» **Exercise data**

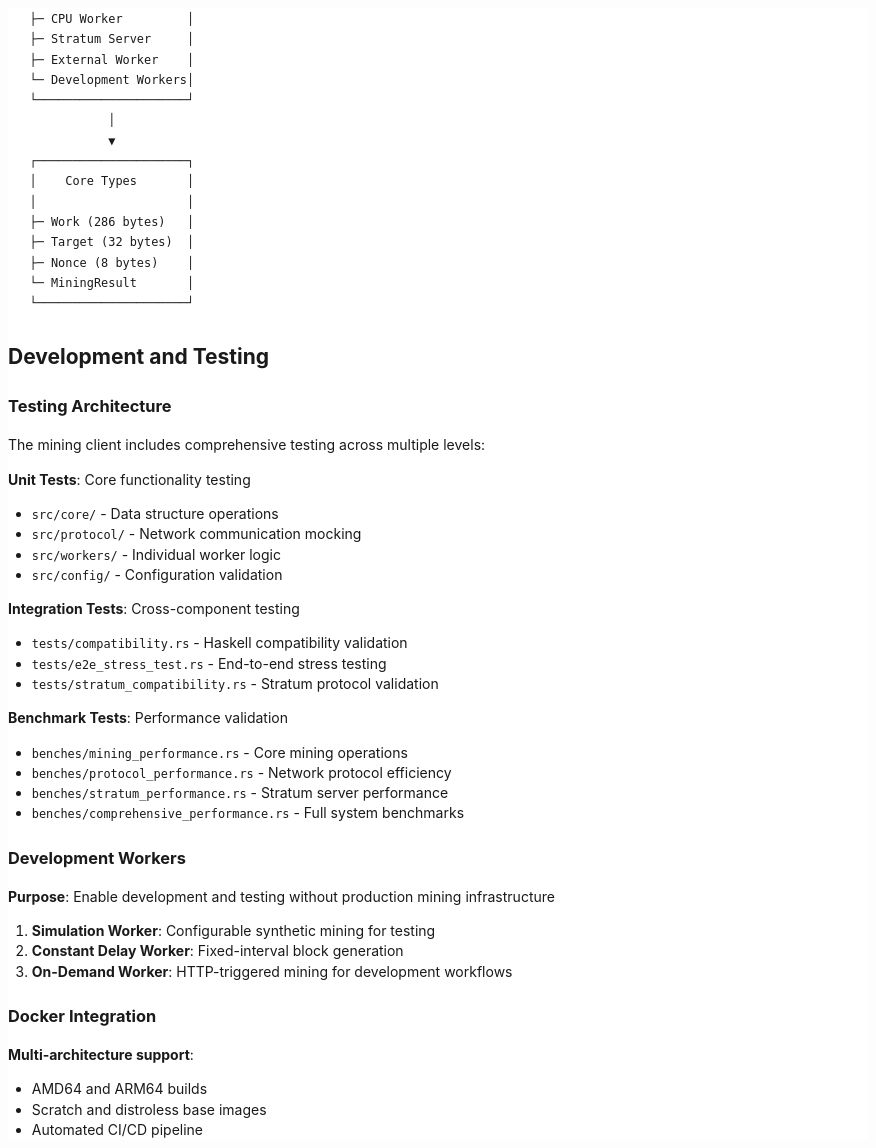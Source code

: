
 ```
   ├─ CPU Worker         │
   ├─ Stratum Server     │
   ├─ External Worker    │
   └─ Development Workers│
   └─────────────────────┘
              │
              ▼
   ┌─────────────────────┐
   │    Core Types       │
   │                     │
   ├─ Work (286 bytes)   │
   ├─ Target (32 bytes)  │
   ├─ Nonce (8 bytes)    │
   └─ MiningResult       │
   └─────────────────────┘
```

## Development and Testing

### Testing Architecture

The mining client includes comprehensive testing across multiple levels:

**Unit Tests**: Core functionality testing
- `src/core/` - Data structure operations
- `src/protocol/` - Network communication mocking
- `src/workers/` - Individual worker logic
- `src/config/` - Configuration validation

**Integration Tests**: Cross-component testing
- `tests/compatibility.rs` - Haskell compatibility validation
- `tests/e2e_stress_test.rs` - End-to-end stress testing
- `tests/stratum_compatibility.rs` - Stratum protocol validation

**Benchmark Tests**: Performance validation
- `benches/mining_performance.rs` - Core mining operations
- `benches/protocol_performance.rs` - Network protocol efficiency
- `benches/stratum_performance.rs` - Stratum server performance
- `benches/comprehensive_performance.rs` - Full system benchmarks

### Development Workers

**Purpose**: Enable development and testing without production mining infrastructure

1. **Simulation Worker**: Configurable synthetic mining for testing
2. **Constant Delay Worker**: Fixed-interval block generation
3. **On-Demand Worker**: HTTP-triggered mining for development workflows

### Docker Integration

**Multi-architecture support**: 
- AMD64 and ARM64 builds
- Scratch and distroless base images
- Automated CI/CD pipeline
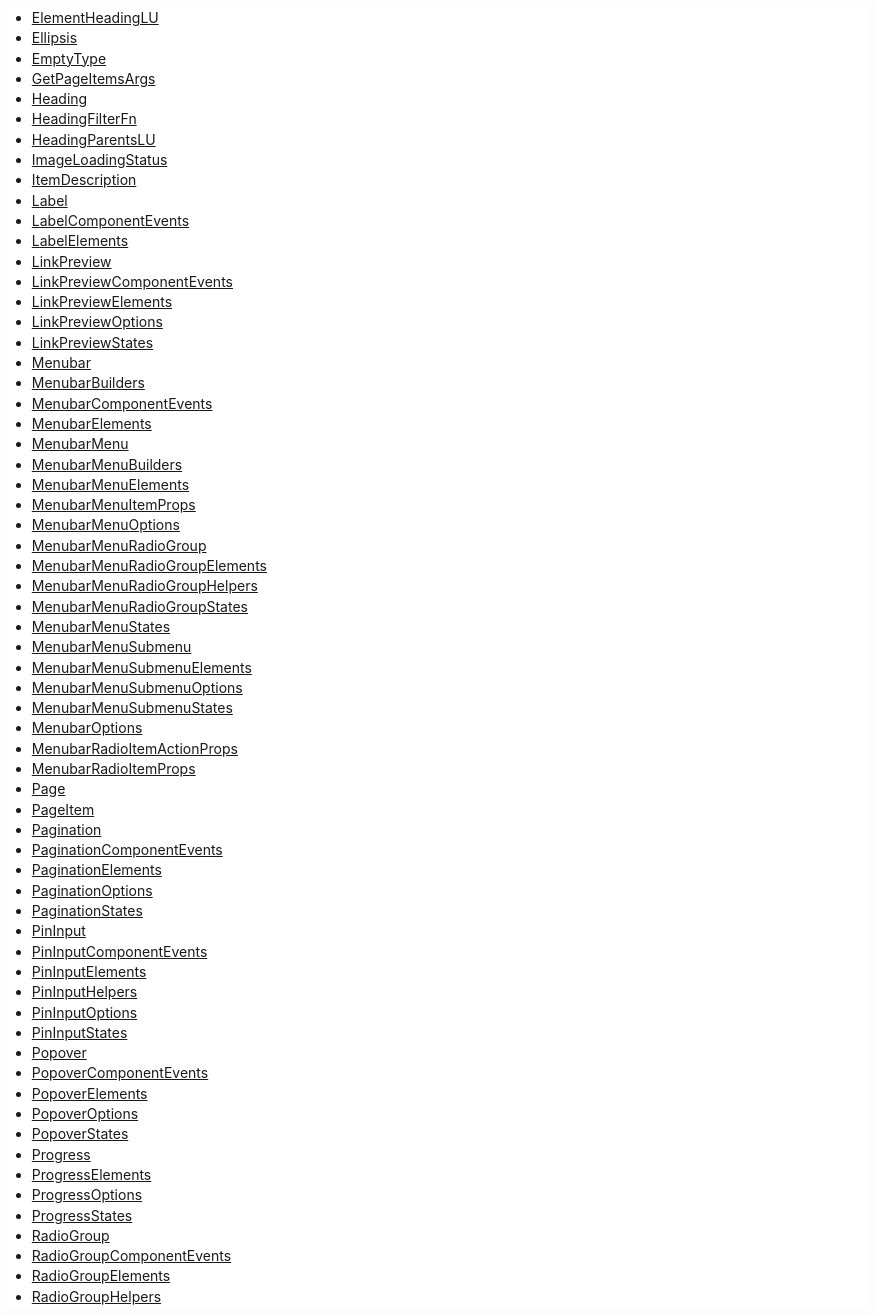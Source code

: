 - [ElementHeadingLU](modules.md#elementheadinglu)
- [Ellipsis](modules.md#ellipsis)
- [EmptyType](modules.md#emptytype)
- [GetPageItemsArgs](modules.md#getpageitemsargs)
- [Heading](modules.md#heading)
- [HeadingFilterFn](modules.md#headingfilterfn)
- [HeadingParentsLU](modules.md#headingparentslu)
- [ImageLoadingStatus](modules.md#imageloadingstatus)
- [ItemDescription](modules.md#itemdescription)
- [Label](modules.md#label)
- [LabelComponentEvents](modules.md#labelcomponentevents)
- [LabelElements](modules.md#labelelements)
- [LinkPreview](modules.md#linkpreview)
- [LinkPreviewComponentEvents](modules.md#linkpreviewcomponentevents)
- [LinkPreviewElements](modules.md#linkpreviewelements)
- [LinkPreviewOptions](modules.md#linkpreviewoptions)
- [LinkPreviewStates](modules.md#linkpreviewstates)
- [Menubar](modules.md#menubar)
- [MenubarBuilders](modules.md#menubarbuilders)
- [MenubarComponentEvents](modules.md#menubarcomponentevents)
- [MenubarElements](modules.md#menubarelements)
- [MenubarMenu](modules.md#menubarmenu)
- [MenubarMenuBuilders](modules.md#menubarmenubuilders)
- [MenubarMenuElements](modules.md#menubarmenuelements)
- [MenubarMenuItemProps](modules.md#menubarmenuitemprops)
- [MenubarMenuOptions](modules.md#menubarmenuoptions)
- [MenubarMenuRadioGroup](modules.md#menubarmenuradiogroup)
- [MenubarMenuRadioGroupElements](modules.md#menubarmenuradiogroupelements)
- [MenubarMenuRadioGroupHelpers](modules.md#menubarmenuradiogrouphelpers)
- [MenubarMenuRadioGroupStates](modules.md#menubarmenuradiogroupstates)
- [MenubarMenuStates](modules.md#menubarmenustates)
- [MenubarMenuSubmenu](modules.md#menubarmenusubmenu)
- [MenubarMenuSubmenuElements](modules.md#menubarmenusubmenuelements)
- [MenubarMenuSubmenuOptions](modules.md#menubarmenusubmenuoptions)
- [MenubarMenuSubmenuStates](modules.md#menubarmenusubmenustates)
- [MenubarOptions](modules.md#menubaroptions)
- [MenubarRadioItemActionProps](modules.md#menubarradioitemactionprops)
- [MenubarRadioItemProps](modules.md#menubarradioitemprops)
- [Page](modules.md#page)
- [PageItem](modules.md#pageitem)
- [Pagination](modules.md#pagination)
- [PaginationComponentEvents](modules.md#paginationcomponentevents)
- [PaginationElements](modules.md#paginationelements)
- [PaginationOptions](modules.md#paginationoptions)
- [PaginationStates](modules.md#paginationstates)
- [PinInput](modules.md#pininput)
- [PinInputComponentEvents](modules.md#pininputcomponentevents)
- [PinInputElements](modules.md#pininputelements)
- [PinInputHelpers](modules.md#pininputhelpers)
- [PinInputOptions](modules.md#pininputoptions)
- [PinInputStates](modules.md#pininputstates)
- [Popover](modules.md#popover)
- [PopoverComponentEvents](modules.md#popovercomponentevents)
- [PopoverElements](modules.md#popoverelements)
- [PopoverOptions](modules.md#popoveroptions)
- [PopoverStates](modules.md#popoverstates)
- [Progress](modules.md#progress)
- [ProgressElements](modules.md#progresselements)
- [ProgressOptions](modules.md#progressoptions)
- [ProgressStates](modules.md#progressstates)
- [RadioGroup](modules.md#radiogroup)
- [RadioGroupComponentEvents](modules.md#radiogroupcomponentevents)
- [RadioGroupElements](modules.md#radiogroupelements)
- [RadioGroupHelpers](modules.md#radiogrouphelpers)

» **What the task requires**
Beginning with the first line of the material above, please output each line exactly through the line that contains "- [Heading](modules.md#heading)", and only those, leaving out pictures.

» **Result of this exercise**
Source code

:
 ```
   ├─ CPU Worker         │
   ├─ Stratum Server     │
   ├─ External Worker    │
   └─ Development Workers│
   └─────────────────────┘
              │
              ▼
   ┌─────────────────────┐
   │    Core Types       │
   │                     │
   ├─ Work (286 bytes)   │
   ├─ Target (32 bytes)  │
   ├─ Nonce (8 bytes)    │
   └─ MiningResult       │
   └─────────────────────┘
```

## Development and Testing

### Testing Architecture

The mining client includes comprehensive testing across multiple levels:

**Unit Tests**: Core functionality testing
- `src/core/` - Data structure operations
- `src/protocol/` - Network communication mocking
- `src/workers/` - Individual worker logic
- `src/config/` - Configuration validation

**Integration Tests**: Cross-component testing
- `tests/compatibility.rs` - Haskell compatibility validation
- `tests/e2e_stress_test.rs` - End-to-end stress testing
- `tests/stratum_compatibility.rs` - Stratum protocol validation

**Benchmark Tests**: Performance validation
- `benches/mining_performance.rs` - Core mining operations
- `benches/protocol_performance.rs` - Network protocol efficiency
- `benches/stratum_performance.rs` - Stratum server performance
- `benches/comprehensive_performance.rs` - Full system benchmarks

### Development Workers

**Purpose**: Enable development and testing without production mining infrastructure

1. **Simulation Worker**: Configurable synthetic mining for testing
2. **Constant Delay Worker**: Fixed-interval block generation
3. **On-Demand Worker**: HTTP-triggered mining for development workflows

### Docker Integration

**Multi-architecture support**: 
- AMD64 and ARM64 builds
- Scratch and distroless base images
- Automated CI/CD pipeline
Source code

: - [ElementHeadingLU](modules.md#elementheadinglu)
- [Ellipsis](modules.md#ellipsis)
- [EmptyType](modules.md#emptytype)
- [GetPageItemsArgs](modules.md#getpageitemsargs)
- [Heading](modules.md#heading)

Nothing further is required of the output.